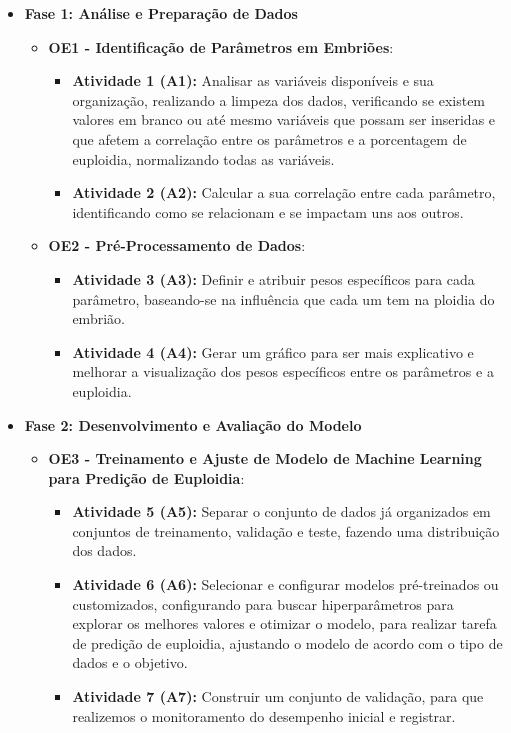 \begin{itemize}
    \item \textbf{Fase 1: Análise e Preparação de Dados}
    \begin{itemize}
        \item \textbf{OE1 - Identificação de Parâmetros em Embriões}: 
        \begin{itemize}
            \item \textbf{Atividade 1 (A1):} Analisar as variáveis disponíveis e sua organização, realizando a limpeza dos dados, verificando se existem valores em branco ou até mesmo variáveis que possam ser inseridas e que afetem a correlação entre os parâmetros e a porcentagem de euploidia, normalizando todas as variáveis. 
            \item \textbf{Atividade 2 (A2):} Calcular a sua correlação entre cada parâmetro, identificando como se relacionam e se impactam uns aos outros.
        \end{itemize}

        \item \textbf{OE2 - Pré-Processamento de Dados}: 
        \begin{itemize}
            \item \textbf{Atividade 3 (A3):} Definir e atribuir pesos específicos para cada parâmetro, baseando-se na influência que cada um tem na ploidia do embrião.
            \item \textbf{Atividade 4 (A4):} Gerar um gráfico para ser mais explicativo e melhorar a visualização dos pesos específicos entre os parâmetros e a euploidia.
        \end{itemize}
    \end{itemize}
    
    \item \textbf{Fase 2: Desenvolvimento e Avaliação do Modelo}
    \begin{itemize}
        \item \textbf{OE3 - Treinamento e Ajuste de Modelo de Machine Learning para Predição de Euploidia}: 
        \begin{itemize}
            \item \textbf{Atividade 5 (A5):} Separar o conjunto de dados já organizados em conjuntos de treinamento, validação e teste, fazendo uma distribuição dos dados.
            \item \textbf{Atividade 6 (A6):} Selecionar e configurar modelos pré-treinados ou customizados, configurando para buscar hiperparâmetros para explorar os melhores valores e otimizar o modelo, para realizar tarefa de predição de euploidia, ajustando o modelo de acordo com o tipo de dados e o objetivo.
            \item \textbf{Atividade 7 (A7):} Construir um conjunto de validação, para que realizemos o monitoramento do desempenho inicial e registrar.
        \end{itemize}


\end{itemize}
\end{itemize}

::::

Would you copy the records word for word, without any of their pictures?

 \begin{itemize}
    \item \textbf{Fase 1: Análise e Preparação de Dados}
    \begin{itemize}
        \item \textbf{OE1 - Identificação de Parâmetros em Embriões}: 
        \begin{itemize}
            \item \textbf{Atividade 1 (A1):} Analisar as variáveis disponíveis e sua organização, realizando a limpeza dos dados, verificando se existem valores em branco ou até mesmo variáveis que possam ser inseridas e que afetem a correlação entre os parâmetros e a porcentagem de euploidia, normalizando todas as variáveis. 
            \item \textbf{Atividade 2 (A2):} Calcular a sua correlação entre cada parâmetro, identificando como se relacionam e se impactam uns aos outros.
        \end{itemize}

        \item \textbf{OE2 - Pré-Processamento de Dados}: 
        \begin{itemize}
            \item \textbf{Atividade 3 (A3):} Definir e atribuir pesos específicos para cada parâmetro, baseando-se na influência que cada um tem na ploidia do embrião.
            \item \textbf{Atividade 4 (A4):} Gerar um gráfico para ser mais explicativo e melhorar a visualização dos pesos específicos entre os parâmetros e a euploidia.
        \end{itemize}
    \end{itemize}
    
    \item \textbf{Fase 2: Desenvolvimento e Avaliação do Modelo}
    \begin{itemize}
        \item \textbf{OE3 - Treinamento e Ajuste de Modelo de Machine Learning para Predição de Euploidia}: 
        \begin{itemize}
            \item \textbf{Atividade 5 (A5):} Separar o conjunto de dados já organizados em conjuntos de treinamento, validação e teste, fazendo uma distribuição dos dados.
            \item \textbf{Atividade 6 (A6):} Selecionar e configurar modelos pré-treinados ou customizados, configurando para buscar hiperparâmetros para explorar os melhores valores e otimizar o modelo, para realizar tarefa de predição de euploidia, ajustando o modelo de acordo com o tipo de dados e o objetivo.
            \item \textbf{Atividade 7 (A7):} Construir um conjunto de validação, para que realizemos o monitoramento do desempenho inicial e registrar.
        \end{itemize}


\end{itemize}
\end{itemize}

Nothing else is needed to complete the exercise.